では、どのくらいの年金収入の人が2割負担に該当するのでしょうか。

本記事では、後期高齢者医療制度の仕組みをおさらいしつつ、負担割合を決める年金収入の目安や今後の制度動向をわかりやすく解説します。

1. 「後期高齢者医療制度」とは?誰が対象?

「後期高齢者医療制度」は、2008年に創設された75歳以上の高齢者を対象とした公的医療保険制度です。
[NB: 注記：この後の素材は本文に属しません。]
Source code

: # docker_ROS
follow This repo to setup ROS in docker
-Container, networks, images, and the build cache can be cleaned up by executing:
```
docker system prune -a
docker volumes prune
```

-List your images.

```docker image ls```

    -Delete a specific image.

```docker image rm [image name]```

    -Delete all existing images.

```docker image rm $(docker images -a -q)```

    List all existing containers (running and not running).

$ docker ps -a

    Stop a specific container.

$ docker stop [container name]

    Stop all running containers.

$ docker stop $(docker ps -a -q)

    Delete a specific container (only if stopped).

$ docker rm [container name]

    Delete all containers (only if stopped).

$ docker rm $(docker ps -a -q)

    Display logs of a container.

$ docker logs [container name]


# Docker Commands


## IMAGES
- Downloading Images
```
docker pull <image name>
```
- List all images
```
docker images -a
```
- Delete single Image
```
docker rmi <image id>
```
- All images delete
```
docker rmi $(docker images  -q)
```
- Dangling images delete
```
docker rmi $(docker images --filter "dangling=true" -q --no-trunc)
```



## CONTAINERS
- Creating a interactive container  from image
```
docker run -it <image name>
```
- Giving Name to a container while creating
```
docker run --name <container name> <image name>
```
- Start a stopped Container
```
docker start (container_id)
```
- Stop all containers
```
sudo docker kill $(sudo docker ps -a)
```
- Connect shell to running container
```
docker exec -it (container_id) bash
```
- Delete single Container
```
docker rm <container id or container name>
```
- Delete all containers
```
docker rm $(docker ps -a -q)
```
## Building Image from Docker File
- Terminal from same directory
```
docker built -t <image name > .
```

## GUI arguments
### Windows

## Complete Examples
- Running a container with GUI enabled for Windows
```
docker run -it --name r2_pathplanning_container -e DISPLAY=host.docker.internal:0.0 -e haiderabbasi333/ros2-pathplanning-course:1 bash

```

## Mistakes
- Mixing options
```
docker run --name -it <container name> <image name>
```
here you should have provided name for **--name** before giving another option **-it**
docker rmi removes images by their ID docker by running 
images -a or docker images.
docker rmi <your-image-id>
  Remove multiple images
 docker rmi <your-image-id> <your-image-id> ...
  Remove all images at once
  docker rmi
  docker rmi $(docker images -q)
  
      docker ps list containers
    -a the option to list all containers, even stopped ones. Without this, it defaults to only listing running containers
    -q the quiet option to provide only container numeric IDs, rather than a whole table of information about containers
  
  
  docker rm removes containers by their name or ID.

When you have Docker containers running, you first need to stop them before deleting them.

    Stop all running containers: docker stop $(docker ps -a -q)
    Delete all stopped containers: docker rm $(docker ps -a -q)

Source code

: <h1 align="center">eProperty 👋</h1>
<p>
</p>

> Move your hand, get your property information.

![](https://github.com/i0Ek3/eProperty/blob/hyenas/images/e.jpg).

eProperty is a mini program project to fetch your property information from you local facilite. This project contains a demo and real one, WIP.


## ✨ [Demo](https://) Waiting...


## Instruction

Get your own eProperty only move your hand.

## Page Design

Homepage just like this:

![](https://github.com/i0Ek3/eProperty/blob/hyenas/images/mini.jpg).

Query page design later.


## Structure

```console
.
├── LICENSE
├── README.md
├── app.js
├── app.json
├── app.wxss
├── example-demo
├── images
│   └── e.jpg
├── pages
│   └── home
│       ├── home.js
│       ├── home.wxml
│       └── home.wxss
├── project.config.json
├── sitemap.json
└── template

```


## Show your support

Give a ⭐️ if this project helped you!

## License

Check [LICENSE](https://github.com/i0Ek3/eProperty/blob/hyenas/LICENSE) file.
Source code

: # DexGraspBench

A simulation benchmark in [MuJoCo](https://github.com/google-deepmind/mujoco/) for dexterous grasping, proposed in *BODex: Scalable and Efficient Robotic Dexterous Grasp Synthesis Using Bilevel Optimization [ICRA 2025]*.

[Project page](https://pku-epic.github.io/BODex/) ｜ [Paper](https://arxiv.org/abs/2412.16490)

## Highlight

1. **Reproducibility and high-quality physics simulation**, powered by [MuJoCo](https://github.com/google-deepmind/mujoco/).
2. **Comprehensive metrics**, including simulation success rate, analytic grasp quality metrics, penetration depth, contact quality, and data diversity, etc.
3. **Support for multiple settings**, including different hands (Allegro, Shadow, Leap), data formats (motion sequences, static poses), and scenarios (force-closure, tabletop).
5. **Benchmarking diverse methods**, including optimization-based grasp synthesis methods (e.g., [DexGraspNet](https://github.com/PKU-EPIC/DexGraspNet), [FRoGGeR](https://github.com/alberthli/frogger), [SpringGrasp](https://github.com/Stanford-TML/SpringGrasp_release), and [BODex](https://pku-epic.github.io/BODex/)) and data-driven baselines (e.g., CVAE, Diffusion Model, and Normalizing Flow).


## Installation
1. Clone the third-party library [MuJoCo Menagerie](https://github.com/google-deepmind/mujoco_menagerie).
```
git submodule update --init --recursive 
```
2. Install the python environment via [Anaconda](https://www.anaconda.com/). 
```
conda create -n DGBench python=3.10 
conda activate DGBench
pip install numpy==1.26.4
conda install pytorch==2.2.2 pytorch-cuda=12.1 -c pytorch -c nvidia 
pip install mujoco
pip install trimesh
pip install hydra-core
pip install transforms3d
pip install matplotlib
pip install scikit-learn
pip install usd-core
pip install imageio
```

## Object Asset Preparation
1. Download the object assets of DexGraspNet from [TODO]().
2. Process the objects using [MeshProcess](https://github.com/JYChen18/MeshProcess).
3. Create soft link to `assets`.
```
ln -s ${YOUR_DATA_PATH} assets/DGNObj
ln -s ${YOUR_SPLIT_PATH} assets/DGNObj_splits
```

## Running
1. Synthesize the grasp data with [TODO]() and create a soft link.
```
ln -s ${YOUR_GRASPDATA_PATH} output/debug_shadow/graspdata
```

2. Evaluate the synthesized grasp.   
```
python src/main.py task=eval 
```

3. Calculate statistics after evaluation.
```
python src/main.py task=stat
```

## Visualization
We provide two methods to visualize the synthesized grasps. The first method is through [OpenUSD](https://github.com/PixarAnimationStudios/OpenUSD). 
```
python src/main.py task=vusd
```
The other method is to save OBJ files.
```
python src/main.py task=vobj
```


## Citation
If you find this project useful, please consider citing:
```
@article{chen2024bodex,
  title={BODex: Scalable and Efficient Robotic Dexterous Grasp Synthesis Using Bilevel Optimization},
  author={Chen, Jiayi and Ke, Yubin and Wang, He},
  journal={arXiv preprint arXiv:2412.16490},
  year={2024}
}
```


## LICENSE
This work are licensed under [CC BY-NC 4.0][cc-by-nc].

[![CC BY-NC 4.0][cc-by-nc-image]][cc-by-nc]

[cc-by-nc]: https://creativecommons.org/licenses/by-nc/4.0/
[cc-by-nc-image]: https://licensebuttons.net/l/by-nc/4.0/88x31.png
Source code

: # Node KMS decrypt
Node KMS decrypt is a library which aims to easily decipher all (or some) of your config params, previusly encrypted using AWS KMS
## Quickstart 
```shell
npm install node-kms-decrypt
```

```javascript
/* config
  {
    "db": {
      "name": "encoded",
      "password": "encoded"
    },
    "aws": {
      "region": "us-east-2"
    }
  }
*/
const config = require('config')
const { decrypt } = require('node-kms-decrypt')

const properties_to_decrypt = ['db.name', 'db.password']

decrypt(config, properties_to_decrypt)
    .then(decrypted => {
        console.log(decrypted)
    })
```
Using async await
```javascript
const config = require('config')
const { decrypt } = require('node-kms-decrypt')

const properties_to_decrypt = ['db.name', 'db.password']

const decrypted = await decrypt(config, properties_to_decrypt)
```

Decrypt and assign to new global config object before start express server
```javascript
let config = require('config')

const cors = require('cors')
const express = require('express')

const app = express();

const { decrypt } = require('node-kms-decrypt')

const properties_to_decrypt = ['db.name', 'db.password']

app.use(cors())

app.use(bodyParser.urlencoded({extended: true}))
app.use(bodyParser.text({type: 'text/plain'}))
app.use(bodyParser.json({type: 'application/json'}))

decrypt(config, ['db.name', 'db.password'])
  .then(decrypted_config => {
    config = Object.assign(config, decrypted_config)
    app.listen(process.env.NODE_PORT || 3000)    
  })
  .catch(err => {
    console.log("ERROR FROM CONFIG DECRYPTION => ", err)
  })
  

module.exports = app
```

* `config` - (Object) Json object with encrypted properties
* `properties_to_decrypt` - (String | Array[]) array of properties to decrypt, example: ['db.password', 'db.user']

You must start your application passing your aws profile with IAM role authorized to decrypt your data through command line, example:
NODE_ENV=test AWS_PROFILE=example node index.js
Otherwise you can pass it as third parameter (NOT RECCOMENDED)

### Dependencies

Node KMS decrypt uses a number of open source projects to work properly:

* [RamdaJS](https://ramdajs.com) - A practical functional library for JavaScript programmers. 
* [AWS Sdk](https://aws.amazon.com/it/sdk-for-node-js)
制度導入以前は、高齢者も一般の国民健康保険や被用者保険(協会けんぽ・組合健保など)に加入していましたが、高齢化の進行により、医療費の公平な負担や制度の財政的持続性が大きな課題となっていました。

こうした背景から、高齢者専用の独立した制度として設けられたのが「後期高齢者医療制度」です。

日本に住民票がある方は、75歳になると自動的に後期高齢者医療制度に移行します。

個別の手続きは不要で、お住まいの市区町村から「後期高齢者医療被保険者証(保険証)」が郵送されます。

なお、障害の程度など所定の条件を満たせば、本人の申請により75歳未満でも制度に加入することが可能です。